Stored data entries:
- - -

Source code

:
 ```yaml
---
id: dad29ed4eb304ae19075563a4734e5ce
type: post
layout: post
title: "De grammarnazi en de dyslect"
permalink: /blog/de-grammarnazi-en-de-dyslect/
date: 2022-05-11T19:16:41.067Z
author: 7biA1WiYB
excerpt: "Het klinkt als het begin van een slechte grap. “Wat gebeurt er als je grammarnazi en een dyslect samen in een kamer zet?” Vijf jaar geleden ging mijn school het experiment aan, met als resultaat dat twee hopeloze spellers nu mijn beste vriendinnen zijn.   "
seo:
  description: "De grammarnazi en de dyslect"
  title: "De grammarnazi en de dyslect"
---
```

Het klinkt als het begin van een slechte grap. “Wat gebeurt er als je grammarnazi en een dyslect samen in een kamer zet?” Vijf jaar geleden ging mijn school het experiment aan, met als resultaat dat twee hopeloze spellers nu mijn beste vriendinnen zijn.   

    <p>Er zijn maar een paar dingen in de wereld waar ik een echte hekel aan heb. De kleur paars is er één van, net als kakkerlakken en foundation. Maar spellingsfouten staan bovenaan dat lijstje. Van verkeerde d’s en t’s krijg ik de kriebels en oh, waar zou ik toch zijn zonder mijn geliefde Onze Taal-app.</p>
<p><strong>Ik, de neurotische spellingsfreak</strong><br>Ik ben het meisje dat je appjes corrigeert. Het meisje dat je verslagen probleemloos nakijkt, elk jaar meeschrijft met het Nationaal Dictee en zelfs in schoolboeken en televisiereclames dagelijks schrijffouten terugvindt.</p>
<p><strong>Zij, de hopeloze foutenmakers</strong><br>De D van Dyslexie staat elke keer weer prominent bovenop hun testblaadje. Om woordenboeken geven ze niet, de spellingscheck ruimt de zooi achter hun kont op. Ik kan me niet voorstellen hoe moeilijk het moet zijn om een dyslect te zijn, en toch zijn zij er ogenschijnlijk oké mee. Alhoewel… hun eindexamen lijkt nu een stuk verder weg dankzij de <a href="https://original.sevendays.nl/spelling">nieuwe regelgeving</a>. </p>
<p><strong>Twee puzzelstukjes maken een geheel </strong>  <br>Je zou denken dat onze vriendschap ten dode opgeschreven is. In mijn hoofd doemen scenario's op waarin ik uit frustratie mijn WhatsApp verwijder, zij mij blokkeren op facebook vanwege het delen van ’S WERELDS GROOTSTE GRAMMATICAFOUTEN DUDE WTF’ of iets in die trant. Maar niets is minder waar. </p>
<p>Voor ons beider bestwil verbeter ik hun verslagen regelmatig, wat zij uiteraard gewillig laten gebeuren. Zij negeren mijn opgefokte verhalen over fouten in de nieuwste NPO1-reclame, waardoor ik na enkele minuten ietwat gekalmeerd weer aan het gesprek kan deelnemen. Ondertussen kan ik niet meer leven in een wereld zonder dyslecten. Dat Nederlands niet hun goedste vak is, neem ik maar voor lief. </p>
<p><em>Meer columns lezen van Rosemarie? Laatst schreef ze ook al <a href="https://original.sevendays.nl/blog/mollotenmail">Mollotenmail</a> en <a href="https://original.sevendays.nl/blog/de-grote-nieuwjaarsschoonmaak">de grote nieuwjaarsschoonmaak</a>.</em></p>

- - -

-- TASK BRIEF --
All entries are to be printed once more, exactly as given.

-- ANSWER FOR THE TASK --
Source code

:
 ```yaml
---
id: dad29ed4eb304ae19075563a4734e5ce
type: post
layout: post
title: "De grammarnazi en de dyslect"
permalink: /blog/de-grammarnazi-en-de-dyslect/
date: 2022-05-11T19:16:41.067Z
author: 7biA1WiYB
excerpt: "Het klinkt als het begin van een slechte grap. “Wat gebeurt er als je grammarnazi en een dyslect samen in een kamer zet?” Vijf jaar geleden ging mijn school het experiment aan, met als resultaat dat twee hopeloze spellers nu mijn beste vriendinnen zijn.   "
seo:
  description: "De grammarnazi en de dyslect"
  title: "De grammarnazi en de dyslect"
---
```

Het klinkt als het begin van een slechte grap. “Wat gebeurt er als je grammarnazi en een dyslect samen in een kamer zet?” Vijf jaar geleden ging mijn school het experiment aan, met als resultaat dat twee hopeloze spellers nu mijn beste vriendinnen zijn.   

    <p>Er zijn maar een paar dingen in de wereld waar ik een echte hekel aan heb. De kleur paars is er één van, net als kakkerlakken en foundation. Maar spellingsfouten staan bovenaan dat lijstje. Van verkeerde d’s en t’s krijg ik de kriebels en oh, waar zou ik toch zijn zonder mijn geliefde Onze Taal-app.</p>
<p><strong>Ik, de neurotische spellingsfreak</strong><br>Ik ben het meisje dat je appjes corrigeert. Het meisje dat je verslagen probleemloos nakijkt, elk jaar meeschrijft met het Nationaal Dictee en zelfs in schoolboeken en televisiereclames dagelijks schrijffouten terugvindt.</p>
<p><strong>Zij, de hopeloze foutenmakers</strong><br>De D van Dyslexie staat elke keer weer prominent bovenop hun testblaadje. Om woordenboeken geven ze niet, de spellingscheck ruimt de zooi achter hun kont op. Ik kan me niet voorstellen hoe moeilijk het moet zijn om een dyslect te zijn, en toch zijn zij er ogenschijnlijk oké mee. Alhoewel… hun eindexamen lijkt nu een stuk verder weg dankzij de <a href="https://original.sevendays.nl/spelling">nieuwe regelgeving</a>. </p>
<p><strong>Twee puzzelstukjes maken een geheel </strong>  <br>Je zou denken dat onze vriendschap ten dode opgeschreven is. In mijn hoofd doemen scenario's op waarin ik uit frustratie mijn WhatsApp verwijder, zij mij blokkeren op facebook vanwege het delen van ’S WERELDS GROOTSTE GRAMMATICAFOUTEN DUDE WTF’ of iets in die trant. Maar niets is minder waar. </p>
<p>Voor ons beider bestwil verbeter ik hun verslagen regelmatig, wat zij uiteraard gewillig laten gebeuren. Zij negeren mijn opgefokte verhalen over fouten in de nieuwste NPO1-reclame, waardoor ik na enkele minuten ietwat gekalmeerd weer aan het gesprek kan deelnemen. Ondertussen kan ik niet meer leven in een wereld zonder dyslecten. Dat Nederlands niet hun goedste vak is, neem ik maar voor lief. </p>
<p><em>Meer columns lezen van Rosemarie? Laatst schreef ze ook al <a href="https://original.sevendays.nl/blog/mollotenmail">Mollotenmail</a> en <a href="https://original.sevendays.nl/blog/de-grote-nieuwjaarsschoonmaak">de grote nieuwjaarsschoonmaak</a>.</em></p>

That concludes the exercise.